The effects of KEAP1 knockdown on the mRNA and protein expression of NRF2 and NRF2-associated genes were investigated. The results demonstrated that shRNA-mediated depletion of KEAP1 was associated with significant increases in the mRNA expression levels of NRF2, NQO1 and HO1 by 1.42±0.05-, 1.75±0.10- and 1.59±0.07-fold, respectively, compared with the scHep2 group (Fig. 2A). Notably, immunofluorescence staining demonstrated that the expression levels of nuclear NRF2 were low, with NRF2 primarily located in the cytoplasm within parent Hep2 cells; however, NRF2-reactive fluorescent signals were observed within the nucleus of shKEAP1 cells, indicating that KEAP1 knockdown may cause NRF2 migration into the nuclei (Fig. 2B). Furthermore, western blot analysis demonstrated that delivery of specific shKEAP1 by lentiviral transduction reduced the cytosolic levels of NRF2, which was observed alongside a marked increase in nuclear NRF2 levels (Fig. 2C). Total protein levels of NQO1 and HO1 were markedly elevated in shKEAP1 Hep2 cells compared with the scHep2 cell line and the blank control Hep2 group (Fig. 2D).

To investigate the role of KEAP1 knockdown against oxidative damage in the Hep2 cell line, the expression of this system and the resistance of the cells to oxidative stresses induced by H₂O₂ were analyzed. Immunofluorescence analysis demonstrated that when cultured shKEAP1 Hep2 cells were treated with 0.5 and 1 mmol/l H₂O₂ for 6 h, NRF2 markedly migrated into the cell nucleus compared with in scHep2 cells. In addition, the expression of NRF2 appeared to be markedly higher in response to the concentration of 1 mM/l l H₂O₂ for 6 h compared with 0.5 mmol/l (Fig. 3A-C). As presented in Figs. 3D and E, and 4, the results of RT-qPCR analysis and western blotting demonstrated consistencies with immunofluorescence analysis; the increases in the NRF2, NQO1 and HO1 transcript and protein levels demonstrated time- and dose-dependency within the knockdown cell line. Knockdown of KEAP1 via shRNA in Hep2 cells increased the NRF2, NQO1 and HO1 mRNA expression levels by 1.99, 2.32 and 1.91-fold respectively, compared with scHep2 cells when treated with 0.5 mM/l H₂O₂ for 6 h (Figs. 3D, 4A and B). At the concentration of 1 mM/l H₂O₂ for 9 h, NRF2, NQO1 and HO1 mRNA levels were 2.85, 3.47 and 2.96-fold higher in the KEAP1 knockdown group, respectively, compared with in the scHep2 cells. mRNA expression levels were analyzed upon exposure to 0.5 mmol/l H₂O₂ for 6 and 9 h. NRF2, NQO1 and HO1 were all expressed highly within shKEAP1 cells compared with in scHep2 cells at both concentrations. Western blot analyses revealed that the protein expression levels of nuclear NRF2, and total NQO1 and HO1, were markedly upregulated in shKEAP1 Hep2 cells compared with in scHep2 control cells at the concentration of 0.5 and 1 mmol/l H₂O₂ for 6 h (Figs. 3E and 4C). Supporting the results of immunofluorescence, KEAP1 knockdown led to a reduction in the protein expression levels of NRF2 within the cytoplasm and an increase within the nuclei at 0.5 and 1 mM/l H₂O₂ concentrations, compared with scHep2 cells (Fig. 3E). The expression patterns of NQO1 and HO1 were similar to the nuclear NRF2 in shKEAP1 Hep2 cells upon exposure to H₂O₂ (Fig. 4C).

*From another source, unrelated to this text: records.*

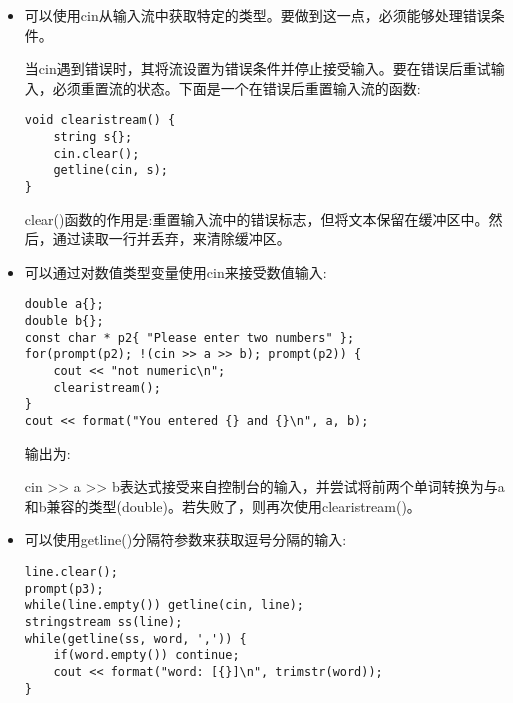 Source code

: \begin{itemize}
std::getline()函数有三个参数:

\begin{lstlisting}[style=styleCXX]
getline(basic_istream&& in, string& str, char delim );
\end{lstlisting}

第一个参数是输出流，第二个参数是对字符串对象的引用，第三个参数是行结束分隔符。

若未指定，分隔符默认为换行符'\verb|\|n'字符。

我感觉getline()比cin.getline()方法更方便。

\item 
可以使用cin从输入流中获取特定的类型。要做到这一点，必须能够处理错误条件。

当cin遇到错误时，其将流设置为错误条件并停止接受输入。要在错误后重试输入，必须重置流的状态。下面是一个在错误后重置输入流的函数:

\begin{lstlisting}[style=styleCXX]
void clearistream() {
	string s{};
	cin.clear();
	getline(cin, s);
}
\end{lstlisting}

clear()函数的作用是:重置输入流中的错误标志，但将文本保留在缓冲区中。然后，通过读取一行并丢弃，来清除缓冲区。

\item 
可以通过对数值类型变量使用cin来接受数值输入:

\begin{lstlisting}[style=styleCXX]
double a{};
double b{};
const char * p2{ "Please enter two numbers" };
for(prompt(p2); !(cin >> a >> b); prompt(p2)) {
	cout << "not numeric\n";
	clearistream();
}
cout << format("You entered {} and {}\n", a, b);
\end{lstlisting}

输出为:


cin >{}> a >{}> b表达式接受来自控制台的输入，并尝试将前两个单词转换为与a和b兼容的类型(double)。若失败了，则再次使用clearistream()。

\item 
可以使用getline()分隔符参数来获取逗号分隔的输入:

\begin{lstlisting}[style=styleCXX]
line.clear();
prompt(p3);
while(line.empty()) getline(cin, line);
stringstream ss(line);
while(getline(ss, word, ',')) {
	if(word.empty()) continue;
	cout << format("word: [{}]\n", trimstr(word));
}
\end{lstlisting}


\end{itemize}
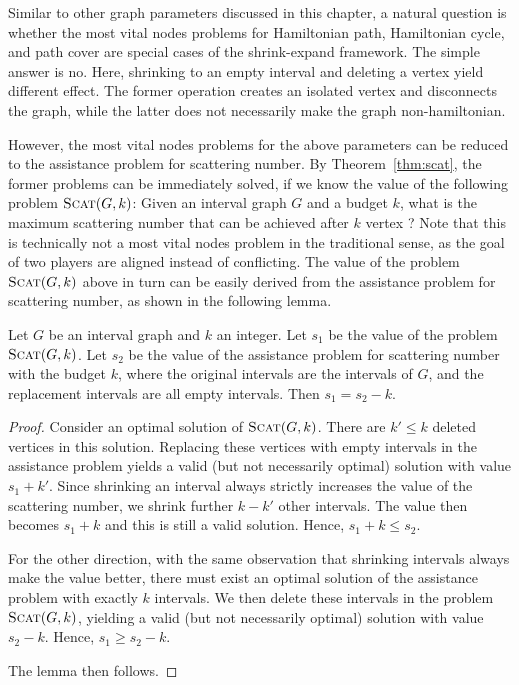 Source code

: Similar to other graph parameters discussed in this chapter, a natural question is whether the most vital nodes problems for Hamiltonian path, Hamiltonian cycle, and path cover are special cases of the shrink-expand framework.
The simple answer is no.
Here, shrinking to an empty interval and deleting a vertex yield different effect.
The former operation creates an isolated vertex and disconnects the graph, while the latter does not necessarily make the graph non-hamiltonian.

However, the most vital nodes problems for the above parameters can be reduced to the assistance problem for scattering number.
By Theorem~\ref{thm:scat}, the former problems can be immediately solved, if we know the value of the following problem $\textsc{Scat}(G,k)$: Given an interval graph $G$ and a budget $k$, what is the maximum scattering number that can be achieved after $k$ vertex ?
Note that this is technically not a most vital nodes problem in the traditional sense, as the goal of two players are aligned instead of conflicting.
The value of the problem $\textsc{Scat}(G,k)$ above in turn can be easily derived from the assistance problem for scattering number, as shown in the following lemma.

\begin{lemma}
Let $G$ be an interval graph and $k$ an integer.
Let $s_1$ be the value of the problem $\textsc{Scat}(G,k)$.
Let $s_2$ be the value of the assistance problem for scattering number with the budget $k$, where the original intervals are the intervals of $G$, and the replacement intervals are all empty intervals.
Then $s_1 = s_2 - k$.
\end{lemma}
\begin{proof}
Consider an optimal solution of $\textsc{Scat}(G,k)$.
There are $k' \leq k$ deleted vertices in this solution.
Replacing these vertices with empty intervals in the assistance problem yields a valid (but not necessarily optimal) solution with value $s_1 + k'$.
Since shrinking an interval always strictly increases the value of the scattering number, we shrink further $k - k'$ other intervals.
The value then becomes $s_1 + k$ and this is still a valid solution.
Hence, $s_1 + k \leq s_2$.

For the other direction, with the same observation that shrinking intervals always make the value better, there must exist an optimal solution of the assistance problem with exactly $k$  intervals.
We then delete these intervals in the problem $\textsc{Scat}(G,k)$, yielding a valid (but not necessarily optimal) solution with value $s_2 - k$.
Hence, $s_1 \geq s_2 - k$.

The lemma then follows. 
\end{proof}

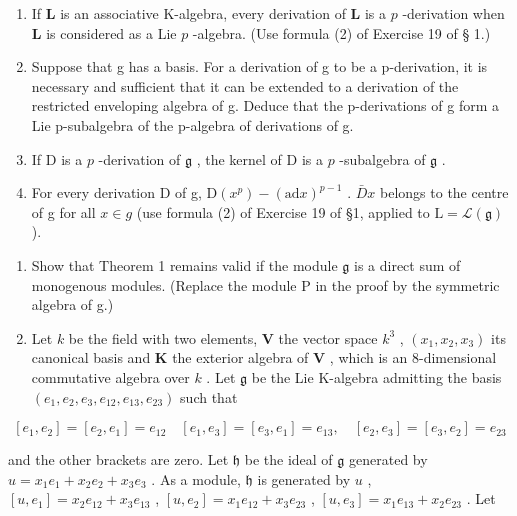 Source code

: \begin{enumerate}
\def\labelenumi{(\alph{enumi})}
\item
  If \(\mathbf{L}\) is an associative K-algebra, every derivation of \(\mathbf{L}\) is a \(p\) -derivation when \(\mathbf{L}\) is considered as a Lie \(p\) -algebra. (Use formula (2) of Exercise 19 of § 1.)
\item
  Suppose that g has a basis. For a derivation of g to be a p-derivation, it is necessary and sufficient that it can be extended to a derivation of the restricted enveloping algebra of g. Deduce that the p-derivations of g form a Lie p-subalgebra of the p-algebra of derivations of g.
\item
  If D is a \(p\) -derivation of \(\mathfrak{g}\) , the kernel of D is a \(p\) -subalgebra of \(\mathfrak{g}\) .
\item
  For every derivation D of g, \(\mathrm{D}(x^{p}) - (\mathrm{ad} x)^{p-1}\) . \(\bar{D}x\) belongs to the centre of g for all \(x \in g\) (use formula (2) of Exercise 19 of §1, applied to \(\mathrm{L} = \mathcal{L}(\mathfrak{g})\) ).
\end{enumerate}

\begin{enumerate}
\def\labelenumi{\arabic{enumi}.}
\setcounter{enumi}{7}
\item
  Show that Theorem 1 remains valid if the module \(\mathfrak{g}\) is a direct sum of monogenous modules. (Replace the module P in the proof by the symmetric algebra of g.)
\item
  Let \(k\) be the field with two elements, \(\mathbf{V}\) the vector space \(k^3\) , \((x_1, x_2, x_3)\) its canonical basis and \(\mathbf{K}\) the exterior algebra of \(\mathbf{V}\) , which is an 8-dimensional commutative algebra over \(k\) . Let \(\mathfrak{g}\) be the Lie K-algebra admitting the basis \((e_1, e_2, e_3, e_{12}, e_{13}, e_{23})\) such that
\end{enumerate}

\[
\left[ e _ {1}, e _ {2} \right] = \left[ e _ {2}, e _ {1} \right] = e _ {1 2} \quad \left[ e _ {1}, e _ {3} \right] = \left[ e _ {3}, e _ {1} \right] = e _ {1 3}, \quad \left[ e _ {2}, e _ {3} \right] = \left[ e _ {3}, e _ {2} \right] = e _ {2 3}
\]

and the other brackets are zero. Let \(\mathfrak{h}\) be the ideal of \(\mathfrak{g}\) generated by \(u = x_{1}e_{1} + x_{2}e_{2} + x_{3}e_{3}\) . As a module, \(\mathfrak{h}\) is generated by \(u\) , \([u, e_1] = x_2e_{12} + x_3e_{13}\) , \([u, e_2] = x_1e_{12} + x_3e_{23}\) , \([u, e_3] = x_1e_{13} + x_2e_{23}\) . Let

As the expression levels of NRF2, NQO1 and HO1 were altered within NRF2-activated Hep2 cells, the effects of KEAP1 knockdown on cell function were subsequently investigated. Cell viability decreased in a dose-dependent manner within the shKEAP1 and scHep2 cell lines with increasing doses of H₂O₂ with the range of final concentrations from 0–1 mM/l for 24 h. At concentrations of 0.25, 0.5 and 0.75 mM/l, the mean relative viabilities of shKEAP1 and scHep2 cells were 75 and 51, 33 and 12, and 18 and 6%, respectively. It was observed that transfected shKEAP1 Hep2 cells demonstrated significantly higher cell viabilities following H₂O₂ treatment compared with in the scHep2 group, as demonstrated in Fig. 5. To validate the results obtained from the CCK-8 assay and to investigate whether apoptosis served a role against oxidative stress injury, the percentage of the apoptotic cells was analyzed by flow cytometry. Cells were cultured with varying concentrations of H₂O₂ (0, 0.1 and 0.25 mmol/l) for 24 h. Marked increases were observed in the apoptosis rates of scHep2 cells at 0.1 and 0.25 mmol/l H₂O₂ from 31.8 and 45.3%, while 14.1 and 27.9% in shKEAP1 cells (Fig. 6).